=== Section Start ===
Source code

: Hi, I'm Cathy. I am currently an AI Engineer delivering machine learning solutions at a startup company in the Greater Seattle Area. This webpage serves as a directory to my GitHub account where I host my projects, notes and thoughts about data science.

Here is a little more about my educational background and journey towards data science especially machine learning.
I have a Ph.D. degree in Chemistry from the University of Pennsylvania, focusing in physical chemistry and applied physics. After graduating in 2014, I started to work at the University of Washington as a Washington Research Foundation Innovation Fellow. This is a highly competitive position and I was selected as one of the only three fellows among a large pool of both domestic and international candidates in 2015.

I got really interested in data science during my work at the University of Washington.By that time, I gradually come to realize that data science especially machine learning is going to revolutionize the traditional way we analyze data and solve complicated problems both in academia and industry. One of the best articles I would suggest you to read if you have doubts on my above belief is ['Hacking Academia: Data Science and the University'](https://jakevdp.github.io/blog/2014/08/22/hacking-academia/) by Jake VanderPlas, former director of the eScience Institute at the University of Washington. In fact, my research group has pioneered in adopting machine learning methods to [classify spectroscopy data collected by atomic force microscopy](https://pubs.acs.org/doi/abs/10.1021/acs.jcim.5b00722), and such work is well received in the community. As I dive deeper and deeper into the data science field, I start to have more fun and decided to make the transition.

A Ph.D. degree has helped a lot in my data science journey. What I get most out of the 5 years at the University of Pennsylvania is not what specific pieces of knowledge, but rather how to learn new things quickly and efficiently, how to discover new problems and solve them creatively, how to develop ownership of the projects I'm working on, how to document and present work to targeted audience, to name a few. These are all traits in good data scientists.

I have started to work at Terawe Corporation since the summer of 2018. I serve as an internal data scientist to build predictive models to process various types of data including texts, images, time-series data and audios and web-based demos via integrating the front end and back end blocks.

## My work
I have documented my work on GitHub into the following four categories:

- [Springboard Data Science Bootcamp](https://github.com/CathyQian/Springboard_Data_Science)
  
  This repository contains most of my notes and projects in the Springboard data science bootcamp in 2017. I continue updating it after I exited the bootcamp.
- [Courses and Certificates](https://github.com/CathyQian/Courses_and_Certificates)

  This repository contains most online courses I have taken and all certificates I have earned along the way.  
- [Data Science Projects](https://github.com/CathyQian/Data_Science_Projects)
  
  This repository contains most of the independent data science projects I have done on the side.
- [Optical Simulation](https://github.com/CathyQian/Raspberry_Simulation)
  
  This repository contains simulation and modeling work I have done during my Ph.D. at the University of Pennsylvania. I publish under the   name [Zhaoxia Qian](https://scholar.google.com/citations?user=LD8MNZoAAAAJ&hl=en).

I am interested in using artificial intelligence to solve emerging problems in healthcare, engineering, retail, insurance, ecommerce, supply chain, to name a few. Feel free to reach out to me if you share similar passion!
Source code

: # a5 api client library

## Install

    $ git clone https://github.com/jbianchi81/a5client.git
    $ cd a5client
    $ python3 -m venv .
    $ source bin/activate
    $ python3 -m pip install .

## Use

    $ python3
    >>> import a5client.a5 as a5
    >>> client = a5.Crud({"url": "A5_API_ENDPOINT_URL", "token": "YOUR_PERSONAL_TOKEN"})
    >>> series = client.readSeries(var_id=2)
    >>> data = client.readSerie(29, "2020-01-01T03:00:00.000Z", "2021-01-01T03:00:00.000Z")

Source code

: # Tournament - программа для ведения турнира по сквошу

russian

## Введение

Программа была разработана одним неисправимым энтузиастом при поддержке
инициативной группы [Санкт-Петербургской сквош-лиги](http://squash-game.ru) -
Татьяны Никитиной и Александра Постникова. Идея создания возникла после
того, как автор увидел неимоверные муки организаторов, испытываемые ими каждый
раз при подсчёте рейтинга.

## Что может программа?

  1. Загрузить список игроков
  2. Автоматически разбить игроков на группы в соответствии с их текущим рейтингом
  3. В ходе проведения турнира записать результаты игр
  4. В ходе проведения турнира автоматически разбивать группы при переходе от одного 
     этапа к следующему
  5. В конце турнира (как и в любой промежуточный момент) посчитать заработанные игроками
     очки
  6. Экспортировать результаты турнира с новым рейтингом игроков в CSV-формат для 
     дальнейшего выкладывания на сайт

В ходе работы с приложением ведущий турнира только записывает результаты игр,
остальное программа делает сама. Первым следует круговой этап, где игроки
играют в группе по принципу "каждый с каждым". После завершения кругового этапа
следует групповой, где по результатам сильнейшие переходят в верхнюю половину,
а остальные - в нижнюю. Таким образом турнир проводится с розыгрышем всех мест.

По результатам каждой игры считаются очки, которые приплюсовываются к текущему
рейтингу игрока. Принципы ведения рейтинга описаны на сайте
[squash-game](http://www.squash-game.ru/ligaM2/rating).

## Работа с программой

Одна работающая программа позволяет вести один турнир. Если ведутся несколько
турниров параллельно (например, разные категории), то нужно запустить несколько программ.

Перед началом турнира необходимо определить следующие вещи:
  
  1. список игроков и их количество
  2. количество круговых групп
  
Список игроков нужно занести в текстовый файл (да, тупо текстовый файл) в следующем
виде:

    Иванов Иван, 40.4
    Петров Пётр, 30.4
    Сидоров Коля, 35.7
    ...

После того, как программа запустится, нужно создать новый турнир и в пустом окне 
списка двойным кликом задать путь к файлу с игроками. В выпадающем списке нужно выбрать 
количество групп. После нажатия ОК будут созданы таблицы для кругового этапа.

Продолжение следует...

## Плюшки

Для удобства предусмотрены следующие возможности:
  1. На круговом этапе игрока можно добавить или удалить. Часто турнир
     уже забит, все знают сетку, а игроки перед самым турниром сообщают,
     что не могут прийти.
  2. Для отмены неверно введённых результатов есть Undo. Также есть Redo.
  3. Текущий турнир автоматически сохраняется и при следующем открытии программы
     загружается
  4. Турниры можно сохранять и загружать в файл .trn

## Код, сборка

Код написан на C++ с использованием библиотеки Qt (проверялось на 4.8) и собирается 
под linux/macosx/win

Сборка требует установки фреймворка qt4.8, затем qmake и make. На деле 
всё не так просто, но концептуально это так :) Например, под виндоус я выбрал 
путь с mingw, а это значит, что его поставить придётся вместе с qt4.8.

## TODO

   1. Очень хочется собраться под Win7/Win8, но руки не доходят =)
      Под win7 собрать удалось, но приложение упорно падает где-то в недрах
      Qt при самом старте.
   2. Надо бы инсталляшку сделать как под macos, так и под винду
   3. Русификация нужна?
=== Section End ===
▶ **EXERCISE INSTRUCTIONS**: Write the records out again. Keep every line exactly as it is.

▶ **SOLUTION FOR THIS EXERCISE**:
Source code

: Hi, I'm Cathy. I am currently an AI Engineer delivering machine learning solutions at a startup company in the Greater Seattle Area. This webpage serves as a directory to my GitHub account where I host my projects, notes and thoughts about data science.

Here is a little more about my educational background and journey towards data science especially machine learning.
I have a Ph.D. degree in Chemistry from the University of Pennsylvania, focusing in physical chemistry and applied physics. After graduating in 2014, I started to work at the University of Washington as a Washington Research Foundation Innovation Fellow. This is a highly competitive position and I was selected as one of the only three fellows among a large pool of both domestic and international candidates in 2015.

I got really interested in data science during my work at the University of Washington.By that time, I gradually come to realize that data science especially machine learning is going to revolutionize the traditional way we analyze data and solve complicated problems both in academia and industry. One of the best articles I would suggest you to read if you have doubts on my above belief is ['Hacking Academia: Data Science and the University'](https://jakevdp.github.io/blog/2014/08/22/hacking-academia/) by Jake VanderPlas, former director of the eScience Institute at the University of Washington. In fact, my research group has pioneered in adopting machine learning methods to [classify spectroscopy data collected by atomic force microscopy](https://pubs.acs.org/doi/abs/10.1021/acs.jcim.5b00722), and such work is well received in the community. As I dive deeper and deeper into the data science field, I start to have more fun and decided to make the transition.

A Ph.D. degree has helped a lot in my data science journey. What I get most out of the 5 years at the University of Pennsylvania is not what specific pieces of knowledge, but rather how to learn new things quickly and efficiently, how to discover new problems and solve them creatively, how to develop ownership of the projects I'm working on, how to document and present work to targeted audience, to name a few. These are all traits in good data scientists.

I have started to work at Terawe Corporation since the summer of 2018. I serve as an internal data scientist to build predictive models to process various types of data including texts, images, time-series data and audios and web-based demos via integrating the front end and back end blocks.

## My work
I have documented my work on GitHub into the following four categories:

- [Springboard Data Science Bootcamp](https://github.com/CathyQian/Springboard_Data_Science)
  
  This repository contains most of my notes and projects in the Springboard data science bootcamp in 2017. I continue updating it after I exited the bootcamp.
- [Courses and Certificates](https://github.com/CathyQian/Courses_and_Certificates)

  This repository contains most online courses I have taken and all certificates I have earned along the way.  
- [Data Science Projects](https://github.com/CathyQian/Data_Science_Projects)
  
  This repository contains most of the independent data science projects I have done on the side.
- [Optical Simulation](https://github.com/CathyQian/Raspberry_Simulation)
  
  This repository contains simulation and modeling work I have done during my Ph.D. at the University of Pennsylvania. I publish under the   name [Zhaoxia Qian](https://scholar.google.com/citations?user=LD8MNZoAAAAJ&hl=en).

I am interested in using artificial intelligence to solve emerging problems in healthcare, engineering, retail, insurance, ecommerce, supply chain, to name a few. Feel free to reach out to me if you share similar passion!
Source code

: # a5 api client library

## Install

    $ git clone https://github.com/jbianchi81/a5client.git
    $ cd a5client
    $ python3 -m venv .
    $ source bin/activate
    $ python3 -m pip install .

## Use

    $ python3
    >>> import a5client.a5 as a5
    >>> client = a5.Crud({"url": "A5_API_ENDPOINT_URL", "token": "YOUR_PERSONAL_TOKEN"})
    >>> series = client.readSeries(var_id=2)
    >>> data = client.readSerie(29, "2020-01-01T03:00:00.000Z", "2021-01-01T03:00:00.000Z")

Source code

: # Tournament - программа для ведения турнира по сквошу

russian

## Введение

Программа была разработана одним неисправимым энтузиастом при поддержке
инициативной группы [Санкт-Петербургской сквош-лиги](http://squash-game.ru) -
Татьяны Никитиной и Александра Постникова. Идея создания возникла после
того, как автор увидел неимоверные муки организаторов, испытываемые ими каждый
раз при подсчёте рейтинга.

## Что может программа?

  1. Загрузить список игроков
  2. Автоматически разбить игроков на группы в соответствии с их текущим рейтингом
  3. В ходе проведения турнира записать результаты игр
  4. В ходе проведения турнира автоматически разбивать группы при переходе от одного 
     этапа к следующему
  5. В конце турнира (как и в любой промежуточный момент) посчитать заработанные игроками
     очки
  6. Экспортировать результаты турнира с новым рейтингом игроков в CSV-формат для 
     дальнейшего выкладывания на сайт

В ходе работы с приложением ведущий турнира только записывает результаты игр,
остальное программа делает сама. Первым следует круговой этап, где игроки
играют в группе по принципу "каждый с каждым". После завершения кругового этапа
следует групповой, где по результатам сильнейшие переходят в верхнюю половину,
а остальные - в нижнюю. Таким образом турнир проводится с розыгрышем всех мест.

По результатам каждой игры считаются очки, которые приплюсовываются к текущему
рейтингу игрока. Принципы ведения рейтинга описаны на сайте
[squash-game](http://www.squash-game.ru/ligaM2/rating).

## Работа с программой

Одна работающая программа позволяет вести один турнир. Если ведутся несколько
турниров параллельно (например, разные категории), то нужно запустить несколько программ.

Перед началом турнира необходимо определить следующие вещи:
  
  1. список игроков и их количество
  2. количество круговых групп
  
Список игроков нужно занести в текстовый файл (да, тупо текстовый файл) в следующем
виде:

    Иванов Иван, 40.4
    Петров Пётр, 30.4
    Сидоров Коля, 35.7
    ...

После того, как программа запустится, нужно создать новый турнир и в пустом окне 
списка двойным кликом задать путь к файлу с игроками. В выпадающем списке нужно выбрать 
количество групп. После нажатия ОК будут созданы таблицы для кругового этапа.

Продолжение следует...

## Плюшки

Для удобства предусмотрены следующие возможности:
  1. На круговом этапе игрока можно добавить или удалить. Часто турнир
     уже забит, все знают сетку, а игроки перед самым турниром сообщают,
     что не могут прийти.
  2. Для отмены неверно введённых результатов есть Undo. Также есть Redo.
  3. Текущий турнир автоматически сохраняется и при следующем открытии программы
     загружается
  4. Турниры можно сохранять и загружать в файл .trn

## Код, сборка

Код написан на C++ с использованием библиотеки Qt (проверялось на 4.8) и собирается 
под linux/macosx/win

Сборка требует установки фреймворка qt4.8, затем qmake и make. На деле 
всё не так просто, но концептуально это так :) Например, под виндоус я выбрал 
путь с mingw, а это значит, что его поставить придётся вместе с qt4.8.

## TODO

   1. Очень хочется собраться под Win7/Win8, но руки не доходят =)
      Под win7 собрать удалось, но приложение упорно падает где-то в недрах
      Qt при самом старте.
   2. Надо бы инсталляшку сделать как под macos, так и под винду
   3. Русификация нужна?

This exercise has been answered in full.